The LIGO-Virgo-KAGRA Collaboration has announced on April 5 2024 the detection of a Gravitational Waves signal, called GW230529, coming from a coalescence of two compact objects observed in May 2023.

The heaviest astrophysical object involved in the coalescence has a mass between 2.5 and 4.5 solar masses at 90% probability. The nature of this component is uncertain as its mass is larger than the expected range for neutron stars and smaller than the expected range for black holes. Recent observations challenge the general expectation that no compact object would lie in the range between approximately 3 and 5 solar masses (also called the “mass gap”) and GW230529 is the first Gravitational Wave signal involving an object that lies with high probability in the mass gap.  The secondary component has a mass between 1.2 and 2.0 solar masses and is almost certainly a neutron star.

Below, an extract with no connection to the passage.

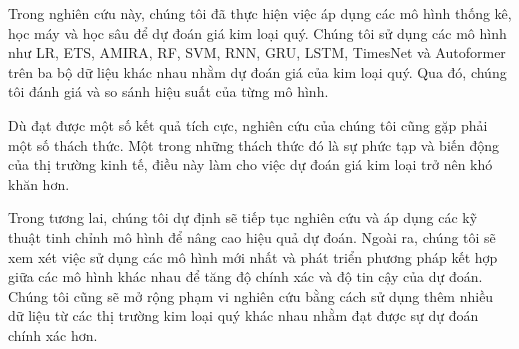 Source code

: Trong nghiên cứu này, chúng tôi đã thực hiện việc áp dụng các mô hình thống kê, học máy và học sâu để dự đoán giá kim loại quý. Chúng tôi sử dụng các mô hình như LR, ETS, AMIRA, RF, SVM, RNN, GRU, LSTM, TimesNet và Autoformer trên ba bộ dữ liệu khác nhau nhằm dự đoán giá của kim loại quý. Qua đó, chúng tôi đánh giá và so sánh hiệu suất của từng mô hình.

Dù đạt được một số kết quả tích cực, nghiên cứu của chúng tôi cũng gặp phải một số thách thức. Một trong những thách thức đó là sự phức tạp và biến động của thị trường kinh tế, điều này làm cho việc dự đoán giá kim loại trở nên khó khăn hơn.

Trong tương lai, chúng tôi dự định sẽ tiếp tục nghiên cứu và áp dụng các kỹ thuật tinh chỉnh mô hình để nâng cao hiệu quả dự đoán. Ngoài ra, chúng tôi sẽ xem xét việc sử dụng các mô hình mới nhất và phát triển phương pháp kết hợp giữa các mô hình khác nhau để tăng độ chính xác và độ tin cậy của dự đoán. Chúng tôi cũng sẽ mở rộng phạm vi nghiên cứu bằng cách sử dụng thêm nhiều dữ liệu từ các thị trường kim loại quý khác nhau nhằm đạt được sự dự đoán chính xác hơn.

This is the first result released publicly from the LIGO-Virgo-KAGRA fourth observing run. On April 10th 2024 (after a two-months break) observation has resumed for the two LIGO detectors and the Virgo detector. With almost two years of accumulated data at the end of the observing run, many more interesting results are to come!

The GW IP2I group is on the front line of LIGO-Virgo-KAGRA searches for such signals, and has been directly involved in the detection of GW230529.